Real world applications and use cases of Stellar described
Micropayments are described as one of the main use cases of Stellar. The technology offered by the network allows decreasing cost of smaller transfers. Deloitte, one of the world’s most well-known financial consulting firms is already using Stellar network to improve the speed and efficiency of transactions. “3 engineers, 4 weeks, and 1 Stellar integration later, Deloitte had a prototype that reduced transaction costs by 40%. Each transaction resolved in 5 seconds.”
Remittances are another important use case and one that resonates with Stellar’s mission statement the most. International money transfers have always been drawn as one of the biggest advantages of blockchain technology. Tempo, which is a money transfer company that allows sending funds from Europe to the rest of the world as well as paying for water, phone, electricity, health insurance and other services remotely, started using Stellar to improve on its services. “Tempo’s mission is to make transfer rates more affordable and bolster transparency in the remittance arena. With Stellar, they’re one step closer.”
Other real-world applications of the Stellar technology includes a project initiated by a mobile money operator, Parkway. The company uses Stellar to connect 5 major telcos in Nigeria and in this way allowing customers of different MM services to send money to each other. Mobile money is extremely important in many parts of the world where access to alternative financial services is limited. With Parkway and Stellar, the convenience of using MM is much higher.

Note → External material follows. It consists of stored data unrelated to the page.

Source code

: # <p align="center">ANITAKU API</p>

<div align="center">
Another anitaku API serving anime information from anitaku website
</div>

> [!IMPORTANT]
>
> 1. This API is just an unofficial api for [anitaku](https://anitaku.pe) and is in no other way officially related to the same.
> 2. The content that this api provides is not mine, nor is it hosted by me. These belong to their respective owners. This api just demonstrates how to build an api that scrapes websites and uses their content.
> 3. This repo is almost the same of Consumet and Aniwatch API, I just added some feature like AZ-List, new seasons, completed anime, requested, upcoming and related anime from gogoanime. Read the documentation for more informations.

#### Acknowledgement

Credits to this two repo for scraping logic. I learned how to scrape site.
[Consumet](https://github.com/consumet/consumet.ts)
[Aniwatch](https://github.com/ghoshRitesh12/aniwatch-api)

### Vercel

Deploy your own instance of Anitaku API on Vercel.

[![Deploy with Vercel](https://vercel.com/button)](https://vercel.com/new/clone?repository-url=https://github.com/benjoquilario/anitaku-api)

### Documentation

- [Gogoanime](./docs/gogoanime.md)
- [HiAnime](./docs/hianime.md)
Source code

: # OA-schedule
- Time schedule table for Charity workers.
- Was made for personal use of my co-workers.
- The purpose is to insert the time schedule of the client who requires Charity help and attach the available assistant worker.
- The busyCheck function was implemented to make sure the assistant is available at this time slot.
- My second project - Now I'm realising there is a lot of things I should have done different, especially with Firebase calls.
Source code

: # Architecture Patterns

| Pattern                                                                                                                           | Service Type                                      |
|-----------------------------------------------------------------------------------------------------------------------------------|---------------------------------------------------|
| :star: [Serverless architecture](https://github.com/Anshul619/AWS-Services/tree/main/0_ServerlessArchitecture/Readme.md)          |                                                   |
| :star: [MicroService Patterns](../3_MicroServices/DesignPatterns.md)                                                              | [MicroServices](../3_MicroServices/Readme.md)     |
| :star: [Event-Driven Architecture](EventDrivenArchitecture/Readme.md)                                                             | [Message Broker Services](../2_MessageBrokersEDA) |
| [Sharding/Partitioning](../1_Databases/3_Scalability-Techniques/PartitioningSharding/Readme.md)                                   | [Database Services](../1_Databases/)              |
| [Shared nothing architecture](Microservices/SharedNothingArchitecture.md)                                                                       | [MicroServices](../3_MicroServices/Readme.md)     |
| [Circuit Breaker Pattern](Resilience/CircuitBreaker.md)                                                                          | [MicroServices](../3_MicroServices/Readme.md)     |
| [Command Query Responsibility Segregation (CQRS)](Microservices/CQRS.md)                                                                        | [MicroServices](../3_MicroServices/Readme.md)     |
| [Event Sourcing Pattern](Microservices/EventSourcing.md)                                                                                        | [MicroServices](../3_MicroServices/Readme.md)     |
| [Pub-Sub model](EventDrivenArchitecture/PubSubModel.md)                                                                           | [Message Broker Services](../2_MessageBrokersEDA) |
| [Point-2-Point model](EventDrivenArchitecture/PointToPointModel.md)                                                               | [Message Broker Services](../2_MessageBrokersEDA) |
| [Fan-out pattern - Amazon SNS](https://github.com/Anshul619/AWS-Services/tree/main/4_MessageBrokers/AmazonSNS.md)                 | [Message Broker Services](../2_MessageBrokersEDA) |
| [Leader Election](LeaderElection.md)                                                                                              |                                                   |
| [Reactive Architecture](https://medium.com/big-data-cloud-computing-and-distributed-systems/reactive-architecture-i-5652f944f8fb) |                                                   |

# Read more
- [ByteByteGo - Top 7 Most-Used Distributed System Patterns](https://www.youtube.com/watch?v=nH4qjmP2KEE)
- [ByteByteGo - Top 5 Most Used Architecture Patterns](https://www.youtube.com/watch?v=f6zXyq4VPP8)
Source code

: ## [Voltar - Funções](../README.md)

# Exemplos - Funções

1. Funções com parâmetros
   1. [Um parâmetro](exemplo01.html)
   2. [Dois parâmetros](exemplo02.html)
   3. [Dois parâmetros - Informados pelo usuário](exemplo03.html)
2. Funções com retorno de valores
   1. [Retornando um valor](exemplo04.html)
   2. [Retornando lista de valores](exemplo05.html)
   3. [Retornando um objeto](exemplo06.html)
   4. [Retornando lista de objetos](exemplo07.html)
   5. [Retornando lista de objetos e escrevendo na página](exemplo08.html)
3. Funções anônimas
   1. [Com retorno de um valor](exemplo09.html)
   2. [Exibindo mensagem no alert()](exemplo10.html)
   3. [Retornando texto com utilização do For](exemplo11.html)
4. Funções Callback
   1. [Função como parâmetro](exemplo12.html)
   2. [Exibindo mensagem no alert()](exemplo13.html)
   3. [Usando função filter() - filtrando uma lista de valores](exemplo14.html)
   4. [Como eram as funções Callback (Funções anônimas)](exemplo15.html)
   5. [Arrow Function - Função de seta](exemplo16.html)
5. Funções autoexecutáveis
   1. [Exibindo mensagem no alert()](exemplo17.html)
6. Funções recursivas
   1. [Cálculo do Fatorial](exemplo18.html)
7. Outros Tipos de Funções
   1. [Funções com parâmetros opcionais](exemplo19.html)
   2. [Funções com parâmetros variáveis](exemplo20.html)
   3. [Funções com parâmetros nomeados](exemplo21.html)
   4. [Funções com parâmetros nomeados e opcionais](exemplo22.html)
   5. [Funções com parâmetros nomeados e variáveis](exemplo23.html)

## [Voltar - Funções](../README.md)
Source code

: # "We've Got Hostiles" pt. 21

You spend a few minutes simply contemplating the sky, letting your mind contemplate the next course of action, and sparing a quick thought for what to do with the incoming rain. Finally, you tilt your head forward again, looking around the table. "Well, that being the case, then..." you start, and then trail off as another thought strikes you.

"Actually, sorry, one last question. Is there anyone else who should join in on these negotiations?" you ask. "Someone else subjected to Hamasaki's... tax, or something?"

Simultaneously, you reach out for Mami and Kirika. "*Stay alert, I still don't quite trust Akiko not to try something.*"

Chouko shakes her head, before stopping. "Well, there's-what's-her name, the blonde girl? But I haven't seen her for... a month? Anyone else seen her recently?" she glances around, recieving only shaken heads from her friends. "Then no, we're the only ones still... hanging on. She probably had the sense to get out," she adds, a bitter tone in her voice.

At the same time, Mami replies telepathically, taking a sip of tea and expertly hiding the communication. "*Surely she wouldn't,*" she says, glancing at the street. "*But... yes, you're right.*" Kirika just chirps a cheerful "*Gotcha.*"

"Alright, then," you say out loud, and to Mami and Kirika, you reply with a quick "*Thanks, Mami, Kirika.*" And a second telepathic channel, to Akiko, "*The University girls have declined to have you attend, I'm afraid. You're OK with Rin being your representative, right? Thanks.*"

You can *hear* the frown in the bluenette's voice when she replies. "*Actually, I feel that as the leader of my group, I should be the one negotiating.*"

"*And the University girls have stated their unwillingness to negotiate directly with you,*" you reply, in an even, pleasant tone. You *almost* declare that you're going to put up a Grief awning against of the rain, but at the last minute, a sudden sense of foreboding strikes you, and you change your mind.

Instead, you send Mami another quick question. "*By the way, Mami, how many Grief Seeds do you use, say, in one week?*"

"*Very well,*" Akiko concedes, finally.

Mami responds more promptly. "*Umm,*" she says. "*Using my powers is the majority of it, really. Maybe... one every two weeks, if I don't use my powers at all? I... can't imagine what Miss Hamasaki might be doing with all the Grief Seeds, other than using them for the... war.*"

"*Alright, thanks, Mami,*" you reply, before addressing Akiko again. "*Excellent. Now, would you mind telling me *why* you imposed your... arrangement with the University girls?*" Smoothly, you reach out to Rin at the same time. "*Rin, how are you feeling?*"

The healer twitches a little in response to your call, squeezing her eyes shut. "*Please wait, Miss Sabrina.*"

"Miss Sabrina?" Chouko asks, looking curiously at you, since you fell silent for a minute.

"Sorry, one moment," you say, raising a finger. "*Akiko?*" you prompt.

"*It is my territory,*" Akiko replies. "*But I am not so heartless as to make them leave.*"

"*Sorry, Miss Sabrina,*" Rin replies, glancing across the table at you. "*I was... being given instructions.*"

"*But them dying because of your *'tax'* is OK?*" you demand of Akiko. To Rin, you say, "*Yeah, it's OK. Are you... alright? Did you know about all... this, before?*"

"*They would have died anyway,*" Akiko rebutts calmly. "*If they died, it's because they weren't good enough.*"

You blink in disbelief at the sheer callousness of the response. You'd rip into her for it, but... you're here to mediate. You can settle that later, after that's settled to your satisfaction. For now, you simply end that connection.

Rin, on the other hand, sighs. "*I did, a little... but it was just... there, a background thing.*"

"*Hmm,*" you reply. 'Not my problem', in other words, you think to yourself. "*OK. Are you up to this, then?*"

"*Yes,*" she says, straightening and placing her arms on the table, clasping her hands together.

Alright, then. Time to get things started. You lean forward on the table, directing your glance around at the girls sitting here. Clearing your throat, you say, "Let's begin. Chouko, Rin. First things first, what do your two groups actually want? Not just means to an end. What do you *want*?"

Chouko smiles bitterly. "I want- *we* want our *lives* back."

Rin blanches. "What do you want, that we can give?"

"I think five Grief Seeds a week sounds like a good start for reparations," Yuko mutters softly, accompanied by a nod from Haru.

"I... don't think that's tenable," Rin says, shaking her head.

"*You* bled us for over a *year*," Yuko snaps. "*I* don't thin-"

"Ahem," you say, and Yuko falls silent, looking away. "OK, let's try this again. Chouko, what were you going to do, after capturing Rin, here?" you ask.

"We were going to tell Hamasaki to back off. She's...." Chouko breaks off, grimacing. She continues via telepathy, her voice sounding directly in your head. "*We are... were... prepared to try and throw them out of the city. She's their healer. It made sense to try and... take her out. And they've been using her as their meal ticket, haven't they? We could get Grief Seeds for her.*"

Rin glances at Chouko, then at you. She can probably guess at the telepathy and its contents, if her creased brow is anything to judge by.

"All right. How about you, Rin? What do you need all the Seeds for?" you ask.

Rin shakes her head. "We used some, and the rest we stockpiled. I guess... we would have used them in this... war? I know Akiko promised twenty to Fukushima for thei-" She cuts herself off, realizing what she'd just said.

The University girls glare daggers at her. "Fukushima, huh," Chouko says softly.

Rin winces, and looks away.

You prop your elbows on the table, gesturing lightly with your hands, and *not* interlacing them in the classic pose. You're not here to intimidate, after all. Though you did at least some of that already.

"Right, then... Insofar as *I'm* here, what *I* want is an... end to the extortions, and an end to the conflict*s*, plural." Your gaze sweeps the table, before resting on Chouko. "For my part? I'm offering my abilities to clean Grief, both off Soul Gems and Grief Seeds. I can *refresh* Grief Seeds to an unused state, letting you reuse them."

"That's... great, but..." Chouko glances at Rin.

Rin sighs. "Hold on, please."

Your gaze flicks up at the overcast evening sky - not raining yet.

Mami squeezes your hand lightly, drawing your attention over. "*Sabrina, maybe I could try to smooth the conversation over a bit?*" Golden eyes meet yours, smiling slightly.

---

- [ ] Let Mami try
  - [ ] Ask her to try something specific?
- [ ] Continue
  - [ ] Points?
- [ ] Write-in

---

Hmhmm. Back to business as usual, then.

Stellar is also actively used by social enterprises as well as NGO projects like Praekelt Foundation, Philafy and bext360.
Lumens – how does it work?
Technical specifications of Lumens outlined
Lumens or XLM are a native cryptocurrency of Stellar. These coins allow the functioning of the network as they are necessary for processing transactions. The transaction fees need to be paid in lumens and wherever there are minimum balance requirements, users have to hold lumens as well. There were 100 billion of these assets issued at the launch of the network. No new Lumens will be generated unless the majority of validators accept a change to the protocol of the network. There is a 1% inflation rate built into the network. The ticker symbol for lumens is XLM.
Price and market capitalization of Lumens through years
For a few years after the introduction of Stellar, the price of its native cryptocurrency fluctuated around the value of $0.002. In 2017, along with the rest of the cryptocurrencies, XLM started to gain value at an extremely fast pace. At the end of 2017, the price made a huge leap to peak at over $0.9. While this number might not seem large, it is completely astounding when the growth rate is considered. Unfortunately, the pace of growth didn’t last forever and the price of the cryptocurrency started to experience decline as the enthusiasm about the new technology started to die down. The price gradually declined and started to fluctuate around the value of $0.25 by November 2018. The market capitalization of the coin, which at its peak stood at approximately $16 billion, as of November 2018 stands at over $4.2 billion. This makes XLM the fifth largest cryptocurrency in the world, behind Bitcoin Cash and above EOS.
In conclusion, Stellar is a network which is mainly built to improve on the current financial services and allow fast and cheap money transfers around the world. The platform is continuously updating and offering new and improved ways to help the underbanked globally. The adoption of the platform has picked up as well with some of the biggest names in the world starting to integrate Stellar in their services and operations.